↓↓↓

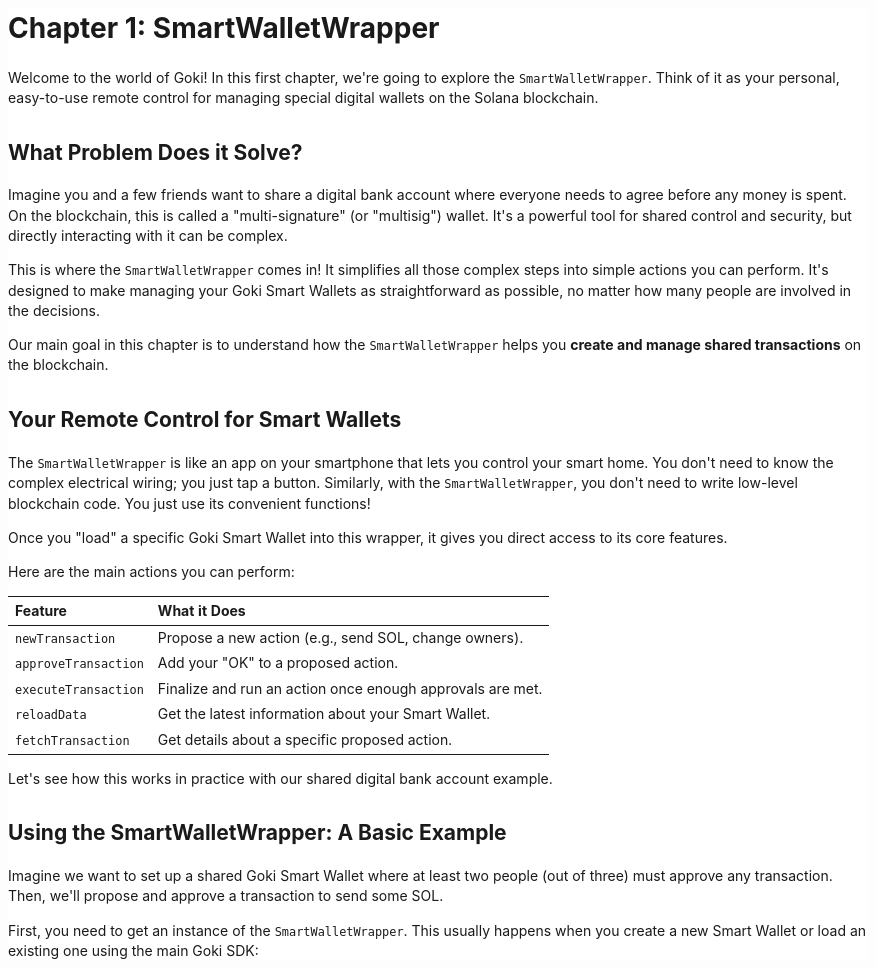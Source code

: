 # Chapter 1: SmartWalletWrapper

Welcome to the world of Goki! In this first chapter, we're going to explore the `SmartWalletWrapper`. Think of it as your personal, easy-to-use remote control for managing special digital wallets on the Solana blockchain.

## What Problem Does it Solve?

Imagine you and a few friends want to share a digital bank account where everyone needs to agree before any money is spent. On the blockchain, this is called a "multi-signature" (or "multisig") wallet. It's a powerful tool for shared control and security, but directly interacting with it can be complex.

This is where the `SmartWalletWrapper` comes in! It simplifies all those complex steps into simple actions you can perform. It's designed to make managing your Goki Smart Wallets as straightforward as possible, no matter how many people are involved in the decisions.

Our main goal in this chapter is to understand how the `SmartWalletWrapper` helps you **create and manage shared transactions** on the blockchain.

## Your Remote Control for Smart Wallets

The `SmartWalletWrapper` is like an app on your smartphone that lets you control your smart home. You don't need to know the complex electrical wiring; you just tap a button. Similarly, with the `SmartWalletWrapper`, you don't need to write low-level blockchain code. You just use its convenient functions!

Once you "load" a specific Goki Smart Wallet into this wrapper, it gives you direct access to its core features.

Here are the main actions you can perform:

| Feature           | What it Does                                           |
| :---------------- | :----------------------------------------------------- |
| `newTransaction`  | Propose a new action (e.g., send SOL, change owners).  |
| `approveTransaction` | Add your "OK" to a proposed action.                 |
| `executeTransaction` | Finalize and run an action once enough approvals are met. |
| `reloadData`      | Get the latest information about your Smart Wallet.    |
| `fetchTransaction` | Get details about a specific proposed action.          |

Let's see how this works in practice with our shared digital bank account example.

## Using the SmartWalletWrapper: A Basic Example

Imagine we want to set up a shared Goki Smart Wallet where at least two people (out of three) must approve any transaction. Then, we'll propose and approve a transaction to send some SOL.

First, you need to get an instance of the `SmartWalletWrapper`. This usually happens when you create a new Smart Wallet or load an existing one using the main Goki SDK:

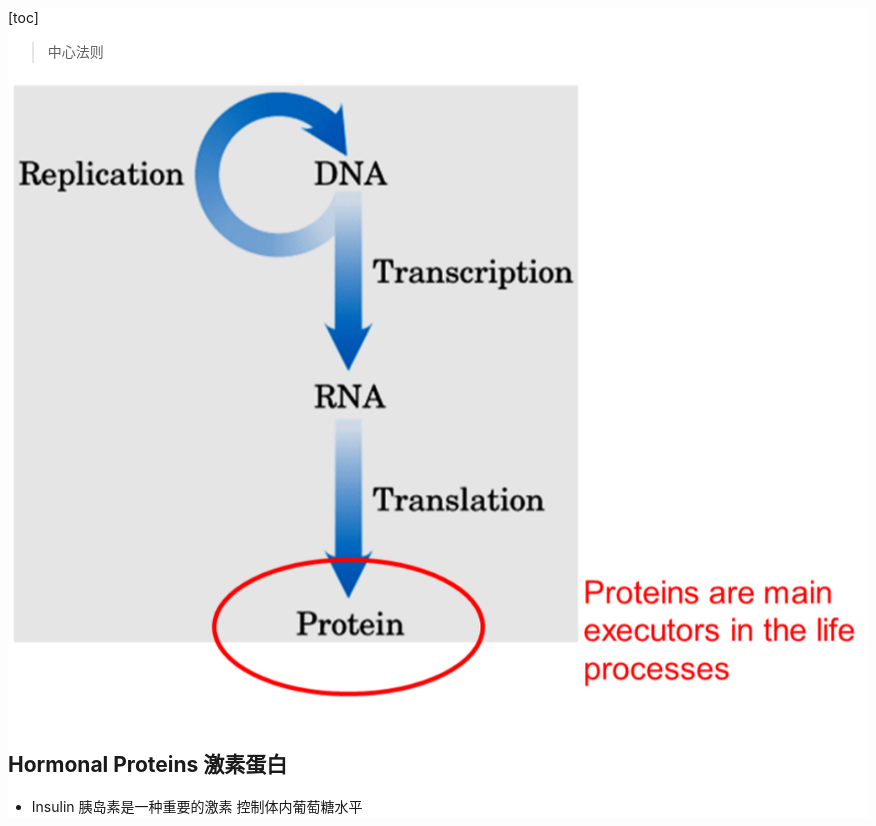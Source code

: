 [toc]

> 中心法则

![image-20210915233053126](image/image-20210915233053126.png)

## Hormonal Proteins 激素蛋白 

+ Insulin 胰岛素是一种重要的激素 控制体内葡萄糖水平
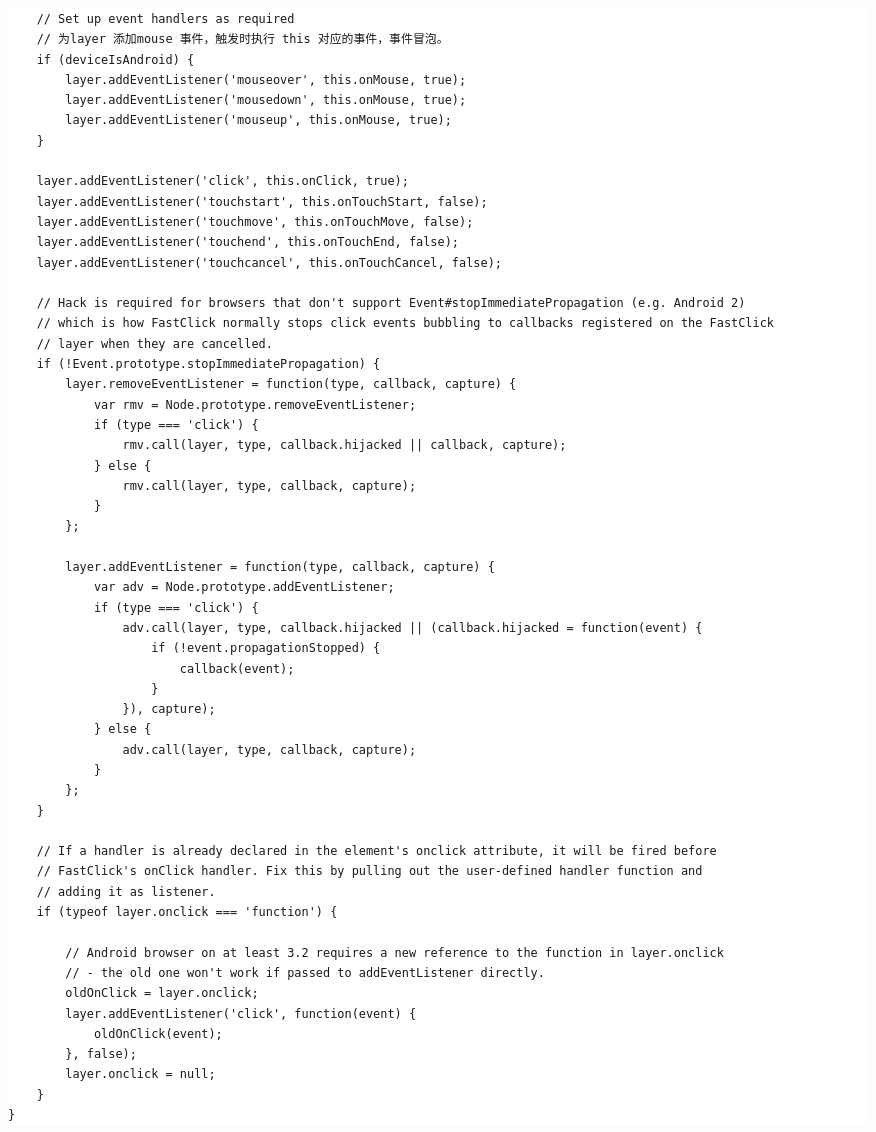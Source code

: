 		// Set up event handlers as required
		// 为layer 添加mouse 事件，触发时执行 this 对应的事件，事件冒泡。
		if (deviceIsAndroid) {
			layer.addEventListener('mouseover', this.onMouse, true);
			layer.addEventListener('mousedown', this.onMouse, true);
			layer.addEventListener('mouseup', this.onMouse, true);
		}

		layer.addEventListener('click', this.onClick, true);
		layer.addEventListener('touchstart', this.onTouchStart, false);
		layer.addEventListener('touchmove', this.onTouchMove, false);
		layer.addEventListener('touchend', this.onTouchEnd, false);
		layer.addEventListener('touchcancel', this.onTouchCancel, false);

		// Hack is required for browsers that don't support Event#stopImmediatePropagation (e.g. Android 2)
		// which is how FastClick normally stops click events bubbling to callbacks registered on the FastClick
		// layer when they are cancelled.
		if (!Event.prototype.stopImmediatePropagation) {
			layer.removeEventListener = function(type, callback, capture) {
				var rmv = Node.prototype.removeEventListener;
				if (type === 'click') {
					rmv.call(layer, type, callback.hijacked || callback, capture);
				} else {
					rmv.call(layer, type, callback, capture);
				}
			};

			layer.addEventListener = function(type, callback, capture) {
				var adv = Node.prototype.addEventListener;
				if (type === 'click') {
					adv.call(layer, type, callback.hijacked || (callback.hijacked = function(event) {
						if (!event.propagationStopped) {
							callback(event);
						}
					}), capture);
				} else {
					adv.call(layer, type, callback, capture);
				}
			};
		}

		// If a handler is already declared in the element's onclick attribute, it will be fired before
		// FastClick's onClick handler. Fix this by pulling out the user-defined handler function and
		// adding it as listener.
		if (typeof layer.onclick === 'function') {

			// Android browser on at least 3.2 requires a new reference to the function in layer.onclick
			// - the old one won't work if passed to addEventListener directly.
			oldOnClick = layer.onclick;
			layer.addEventListener('click', function(event) {
				oldOnClick(event);
			}, false);
			layer.onclick = null;
		}
	}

↑↑↑

*About this task:* Repeat the lines exactly as they stand, from the opening line of the data through the line with "Here are the". Pictures stay out of the copy.

*Answer to this exercise:*
Source code

: # Chapter 1: SmartWalletWrapper

Welcome to the world of Goki! In this first chapter, we're going to explore the `SmartWalletWrapper`. Think of it as your personal, easy-to-use remote control for managing special digital wallets on the Solana blockchain.

## What Problem Does it Solve?

Imagine you and a few friends want to share a digital bank account where everyone needs to agree before any money is spent. On the blockchain, this is called a "multi-signature" (or "multisig") wallet. It's a powerful tool for shared control and security, but directly interacting with it can be complex.

This is where the `SmartWalletWrapper` comes in! It simplifies all those complex steps into simple actions you can perform. It's designed to make managing your Goki Smart Wallets as straightforward as possible, no matter how many people are involved in the decisions.

Our main goal in this chapter is to understand how the `SmartWalletWrapper` helps you **create and manage shared transactions** on the blockchain.

## Your Remote Control for Smart Wallets

The `SmartWalletWrapper` is like an app on your smartphone that lets you control your smart home. You don't need to know the complex electrical wiring; you just tap a button. Similarly, with the `SmartWalletWrapper`, you don't need to write low-level blockchain code. You just use its convenient functions!

Once you "load" a specific Goki Smart Wallet into this wrapper, it gives you direct access to its core features.

Here are the main actions you can perform:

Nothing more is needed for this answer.